PROCÈS DU GÉNOCIDE

 Génocide des Assyro-Chaldéens - Qui s'en souviendra ?

Ils sont à nos côtés, mais sans nous ? En France, un projet de loi préparé et déposé par la députée des Bouches du Rhône, Valérie Boyer, en avril 2019 pour la reconnaissance du génocide des Assyro-Chaldéens « Les Oubliés de l’Histoire) et insuffisamment connu.

Propos de Daniel Auguste recueillis par Aram Gareginyan
Nouvelles d'Arménie Magazine - 4 mai 2020

Le 24 avril, les Arméniens, où qu’ils vivent, se souviennent et commémorent le génocide de 1915.
 
Ce triste événement est une douleur partagée entre nos peuples frères, car les Jeunes Turcs et les kémalistes ne voulaient pas qu’effacer de la surface de la Terre les Arméniens, mais aussi les Assyro-Chaldéens, les Syriaques, sous l’appellation "SEYFO", les Grecs et les Yazidis.

À l’instar des Arméniens, ces minorités ont toutes subi le même sort lors du génocide de 1915 et même après.
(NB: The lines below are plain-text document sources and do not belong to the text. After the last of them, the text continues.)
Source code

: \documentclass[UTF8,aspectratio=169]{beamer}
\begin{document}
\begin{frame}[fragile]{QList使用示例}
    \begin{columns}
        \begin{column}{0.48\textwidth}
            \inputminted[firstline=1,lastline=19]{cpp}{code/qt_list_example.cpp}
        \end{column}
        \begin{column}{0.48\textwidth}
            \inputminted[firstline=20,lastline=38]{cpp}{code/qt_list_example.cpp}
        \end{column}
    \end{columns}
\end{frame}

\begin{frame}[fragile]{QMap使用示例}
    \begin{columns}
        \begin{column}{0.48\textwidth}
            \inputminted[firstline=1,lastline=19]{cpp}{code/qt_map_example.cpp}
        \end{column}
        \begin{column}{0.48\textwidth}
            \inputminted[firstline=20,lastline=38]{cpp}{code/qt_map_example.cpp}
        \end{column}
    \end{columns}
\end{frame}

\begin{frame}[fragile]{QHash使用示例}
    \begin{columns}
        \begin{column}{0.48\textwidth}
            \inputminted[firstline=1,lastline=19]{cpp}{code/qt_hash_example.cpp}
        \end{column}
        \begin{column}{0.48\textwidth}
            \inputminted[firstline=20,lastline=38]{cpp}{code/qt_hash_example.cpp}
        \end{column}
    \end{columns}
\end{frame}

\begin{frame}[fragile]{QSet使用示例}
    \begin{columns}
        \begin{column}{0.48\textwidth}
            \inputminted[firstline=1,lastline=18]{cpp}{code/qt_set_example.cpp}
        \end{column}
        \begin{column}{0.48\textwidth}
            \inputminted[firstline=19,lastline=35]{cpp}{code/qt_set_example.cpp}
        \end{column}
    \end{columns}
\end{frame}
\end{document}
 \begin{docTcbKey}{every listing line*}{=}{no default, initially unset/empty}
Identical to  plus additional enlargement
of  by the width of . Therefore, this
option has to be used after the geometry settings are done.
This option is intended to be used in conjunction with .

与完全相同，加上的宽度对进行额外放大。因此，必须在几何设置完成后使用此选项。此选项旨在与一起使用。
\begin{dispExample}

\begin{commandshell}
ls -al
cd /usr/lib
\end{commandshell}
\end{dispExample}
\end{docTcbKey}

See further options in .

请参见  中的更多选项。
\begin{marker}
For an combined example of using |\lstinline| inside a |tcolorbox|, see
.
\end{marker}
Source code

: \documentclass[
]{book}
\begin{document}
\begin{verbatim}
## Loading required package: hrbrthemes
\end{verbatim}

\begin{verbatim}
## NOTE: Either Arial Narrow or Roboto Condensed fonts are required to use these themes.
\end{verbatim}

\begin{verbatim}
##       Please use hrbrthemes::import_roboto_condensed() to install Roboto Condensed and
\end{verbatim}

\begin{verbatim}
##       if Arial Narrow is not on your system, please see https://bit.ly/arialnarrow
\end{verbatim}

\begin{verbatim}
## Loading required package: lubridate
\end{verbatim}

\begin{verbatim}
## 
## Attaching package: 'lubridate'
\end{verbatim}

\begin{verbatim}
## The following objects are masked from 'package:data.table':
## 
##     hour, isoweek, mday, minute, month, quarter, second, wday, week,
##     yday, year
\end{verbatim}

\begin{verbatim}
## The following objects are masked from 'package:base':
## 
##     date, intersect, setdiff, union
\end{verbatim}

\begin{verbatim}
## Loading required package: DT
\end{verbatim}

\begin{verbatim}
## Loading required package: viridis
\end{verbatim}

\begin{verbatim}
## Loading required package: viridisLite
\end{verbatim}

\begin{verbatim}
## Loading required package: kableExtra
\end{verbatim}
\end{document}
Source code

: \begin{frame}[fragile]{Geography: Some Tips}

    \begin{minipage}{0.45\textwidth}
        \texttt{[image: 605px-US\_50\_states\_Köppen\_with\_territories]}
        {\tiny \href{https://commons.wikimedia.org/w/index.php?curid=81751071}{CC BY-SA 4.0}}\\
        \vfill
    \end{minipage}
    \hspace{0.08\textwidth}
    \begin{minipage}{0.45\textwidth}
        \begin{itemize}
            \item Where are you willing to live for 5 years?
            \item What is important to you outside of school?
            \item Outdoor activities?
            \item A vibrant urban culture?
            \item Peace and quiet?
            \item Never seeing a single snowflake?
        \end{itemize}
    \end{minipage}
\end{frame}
De nombreux historiens et archives le prouvent sans aucune ambigüité, et la conclusion apportée est qu’il s’agissait bien du génocide des minorités non musulmanes de Turquie, et plus concrètement, celui des minorités chrétiennes autochtones.

Les plans de la Turquie Ottomane et Kemaliste ont échoué : nos peuples ont survécu, malgré qu’ils soient massacrés à plus de deux tiers et dispersés partout dans le monde en diaspora.
Avec ce constat avéré, notre lutte pour la reconnaissance du génocide de 1915 ne devrait-elle pas être commune ? 105 ans après, il est primordial que nos peuples s’unissent davantage et collaborent plus étroitement, souligne Monsieur Daniel Auguste, Président du Comité de Soutien des Chrétiens d’Irak et défenseur de la cause de la communauté Assyro-Chaldéenne de France.

Pour une histoire et douleur communes, il faut des actions communes -

Il y a de nombreuses personnalités distinctives de la communauté arménienne comme Ara Toranian, Co-Président du CCAF, fidèle parmi les fidèles, Alexis Govciyan et Antoine Bagdikian, Président de l’ANACRA, qui sont parmi les premiers habitués à soulever la question du génocide des Assyro-Chaldéens et des Grecs Pontiques « Les oubliés de l’histoire » .

Je constate que seule une petite poignée de personnalités relatent notre sort, ce qui est très insuffisant devant la gravité de la situation et le calvaire subi par nos peuples.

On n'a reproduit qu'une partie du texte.